I may be off base but I always thought _von_, _van_ [fon, fan] corresponded rather well to _from_ in English, as _to_ corresponds equally to _zu_.  German often contracts _von_ to _vom_ with the definite article.  Yes, the r may not be easy to explain, but the meaning of these prepositions is often parallel.


----------



## berndf

_Fram _existed also in Old High German and Old Saxon. If is unlikely that _fram_ and _fon(e)/fan(e)_ were variants of one another.


----------



## merquiades

berndf said:


> _fram_ and _fon(e)/fan(e)_ .


  Did they mean the same thing though?


----------



## berndf

merquiades said:


> Did they mean the same thing though?


_Fram_ originally had three meanings:

from, away
forwards
later
In Modern English only 1. has survived. In modern Scandinavian languages 2. & 3. still exist. In OHG and OS, sense 1. was already lost, as in modern Scandinavian languages. In German it continued to exist in senses 2. & 3. until the end of the Middle German period. I don't know if it still exists in some dialects.


----------



## exgerman

Getting back to the original question for a moment, apparently German von originated in a compound of the Germanic ancestors of what became English of+on.


----------



## fdb

exgerman said:


> Getting back to the original question for a moment, apparently German von originated in a compound of the Germanic ancestors of what became English of+on.

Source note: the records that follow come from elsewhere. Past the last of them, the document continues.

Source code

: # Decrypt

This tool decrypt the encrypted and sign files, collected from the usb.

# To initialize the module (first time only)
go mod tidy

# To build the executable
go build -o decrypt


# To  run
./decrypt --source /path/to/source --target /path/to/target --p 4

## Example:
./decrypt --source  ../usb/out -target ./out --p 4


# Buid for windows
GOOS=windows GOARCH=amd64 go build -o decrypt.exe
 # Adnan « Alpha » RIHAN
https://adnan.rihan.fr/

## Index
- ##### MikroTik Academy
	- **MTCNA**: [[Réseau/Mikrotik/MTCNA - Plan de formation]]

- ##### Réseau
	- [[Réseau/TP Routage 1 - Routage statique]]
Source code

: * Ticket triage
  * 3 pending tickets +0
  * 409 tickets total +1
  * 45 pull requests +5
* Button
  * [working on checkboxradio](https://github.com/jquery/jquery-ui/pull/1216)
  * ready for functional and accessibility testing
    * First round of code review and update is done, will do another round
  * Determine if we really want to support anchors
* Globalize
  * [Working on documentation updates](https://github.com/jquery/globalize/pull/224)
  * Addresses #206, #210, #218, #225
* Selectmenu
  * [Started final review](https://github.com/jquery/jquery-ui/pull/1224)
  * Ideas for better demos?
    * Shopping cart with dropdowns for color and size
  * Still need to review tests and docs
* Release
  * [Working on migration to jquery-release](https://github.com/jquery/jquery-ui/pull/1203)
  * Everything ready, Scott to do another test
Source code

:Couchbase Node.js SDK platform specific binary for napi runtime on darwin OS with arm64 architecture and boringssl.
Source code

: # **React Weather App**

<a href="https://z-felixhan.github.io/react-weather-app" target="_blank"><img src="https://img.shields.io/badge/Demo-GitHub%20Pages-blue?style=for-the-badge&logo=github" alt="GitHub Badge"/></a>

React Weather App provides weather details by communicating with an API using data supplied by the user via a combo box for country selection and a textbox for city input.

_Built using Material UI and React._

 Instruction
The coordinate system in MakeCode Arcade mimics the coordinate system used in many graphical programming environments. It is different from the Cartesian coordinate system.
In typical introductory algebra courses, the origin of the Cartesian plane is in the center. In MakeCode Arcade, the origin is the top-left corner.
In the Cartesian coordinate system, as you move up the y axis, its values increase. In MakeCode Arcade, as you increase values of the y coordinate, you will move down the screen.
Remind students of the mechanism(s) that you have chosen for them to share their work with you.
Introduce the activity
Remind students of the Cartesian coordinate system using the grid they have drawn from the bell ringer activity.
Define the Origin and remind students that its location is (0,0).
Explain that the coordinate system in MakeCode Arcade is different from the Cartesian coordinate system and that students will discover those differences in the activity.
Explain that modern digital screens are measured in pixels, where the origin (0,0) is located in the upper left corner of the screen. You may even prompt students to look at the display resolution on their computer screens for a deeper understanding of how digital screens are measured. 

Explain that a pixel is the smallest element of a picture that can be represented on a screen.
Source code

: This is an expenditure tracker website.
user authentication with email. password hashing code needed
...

That is not the verdict of the DWDS:

Die etymologische Herleitung der nur im Kontinentalwestgerm. bezeugten Partikel ist ungeklärt. Vielleicht handelt es sich um eine Erweiterung mit nasalem Formans zu ie. _*po_ (vgl. lat. _po-_ in _positus_ ‘hingelegt, -gesetzt, gelegen’, awest. _pa-_ in _pazdaya-_ ‘wegscheuchen’, aslaw. _po_, russ. _po_, _по_ ‘auf, in, nach, längs, über etw. hin’), der Schwundstufe zu ie. _*apo_ ‘ab, weg’ (s.  ab), was allerdings nur die germ. Bildungen mit _-a-_ erklären würde. Der _o-_ Vokalismus ginge, falls er nicht erst im Germ. durch Schwachtonigkeit der Präposition entsteht, auf ein daneben anzusetzendes ie. _*apu_, _*pu_ zurück; ahd. _fona_ wäre dann mit aind. _púnaḥ_ ‘zurück, wieder, ferner, gleichwohl’ und möglicherweise mit griech. _pýmatos_ (_πύματος_) ‘der äußerste, letzte’ zu vergleichen. –


----------



## Esoppe

So the short answer is that there was no Proto-Germanic "von". Thank you for the responses and links. It's interesting that exclusive prepositions for the particular meanings that of and von are used for developed relatively late within the lifetime of Germanic languages.


----------